THE TASK
Output exactly the lines from the one with "2. **Assets not" through the last line of the data below, both included, and nothing more.

EXTRACTED ENTRIES
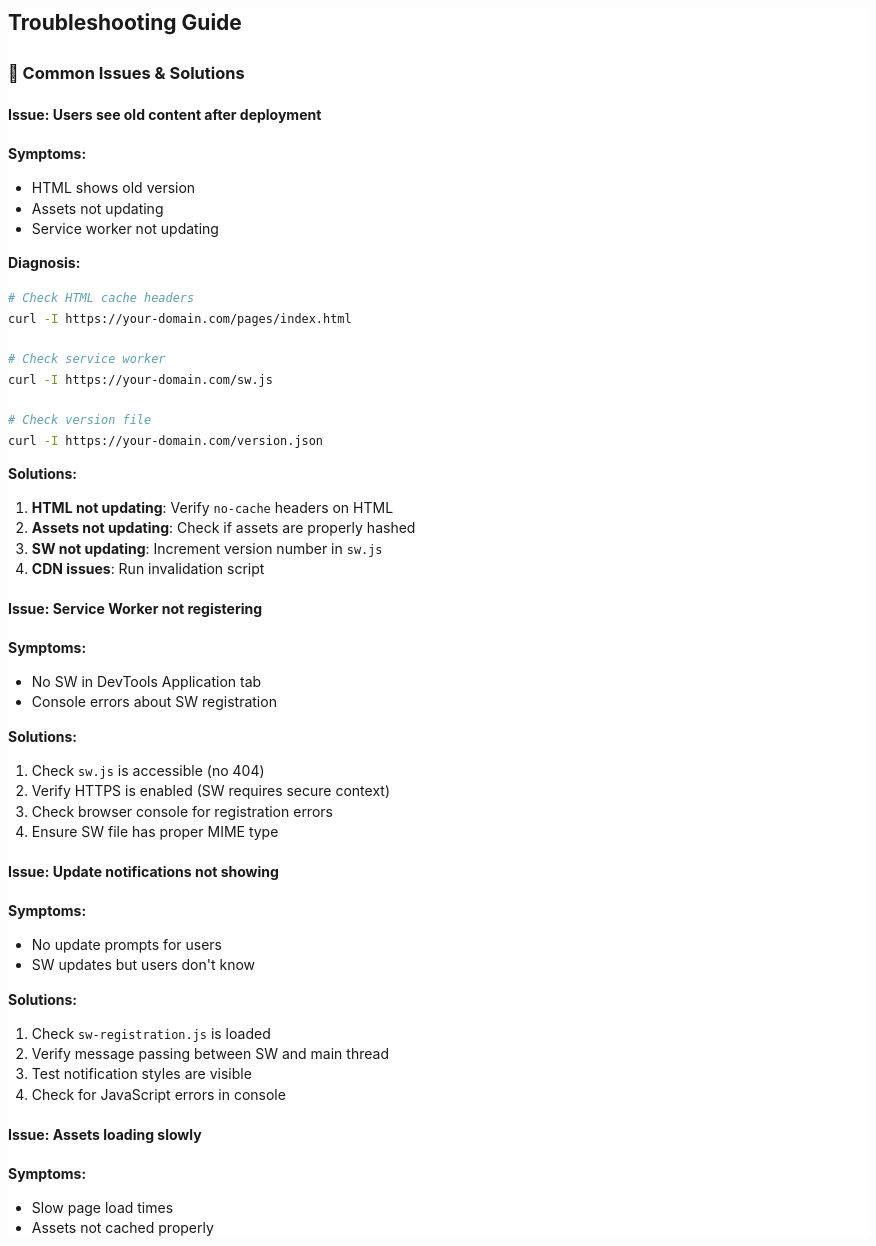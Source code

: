 ## Troubleshooting Guide

### 🚨 Common Issues & Solutions

#### Issue: Users see old content after deployment
**Symptoms:**
- HTML shows old version
- Assets not updating
- Service worker not updating

**Diagnosis:**
```bash
# Check HTML cache headers
curl -I https://your-domain.com/pages/index.html

# Check service worker
curl -I https://your-domain.com/sw.js

# Check version file
curl -I https://your-domain.com/version.json
```

**Solutions:**
1. **HTML not updating**: Verify `no-cache` headers on HTML
2. **Assets not updating**: Check if assets are properly hashed
3. **SW not updating**: Increment version number in `sw.js`
4. **CDN issues**: Run invalidation script

#### Issue: Service Worker not registering
**Symptoms:**
- No SW in DevTools Application tab
- Console errors about SW registration

**Solutions:**
1. Check `sw.js` is accessible (no 404)
2. Verify HTTPS is enabled (SW requires secure context)
3. Check browser console for registration errors
4. Ensure SW file has proper MIME type

#### Issue: Update notifications not showing
**Symptoms:**
- No update prompts for users
- SW updates but users don't know

**Solutions:**
1. Check `sw-registration.js` is loaded
2. Verify message passing between SW and main thread
3. Test notification styles are visible
4. Check for JavaScript errors in console

#### Issue: Assets loading slowly
**Symptoms:**
- Slow page load times
- Assets not cached properly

YOUR RESPONSE
2. **Assets not updating**: Check if assets are properly hashed
3. **SW not updating**: Increment version number in `sw.js`
4. **CDN issues**: Run invalidation script

#### Issue: Service Worker not registering
**Symptoms:**
- No SW in DevTools Application tab
- Console errors about SW registration

**Solutions:**
1. Check `sw.js` is accessible (no 404)
2. Verify HTTPS is enabled (SW requires secure context)
3. Check browser console for registration errors
4. Ensure SW file has proper MIME type

#### Issue: Update notifications not showing
**Symptoms:**
- No update prompts for users
- SW updates but users don't know

**Solutions:**
1. Check `sw-registration.js` is loaded
2. Verify message passing between SW and main thread
3. Test notification styles are visible
4. Check for JavaScript errors in console

#### Issue: Assets loading slowly
**Symptoms:**
- Slow page load times
- Assets not cached properly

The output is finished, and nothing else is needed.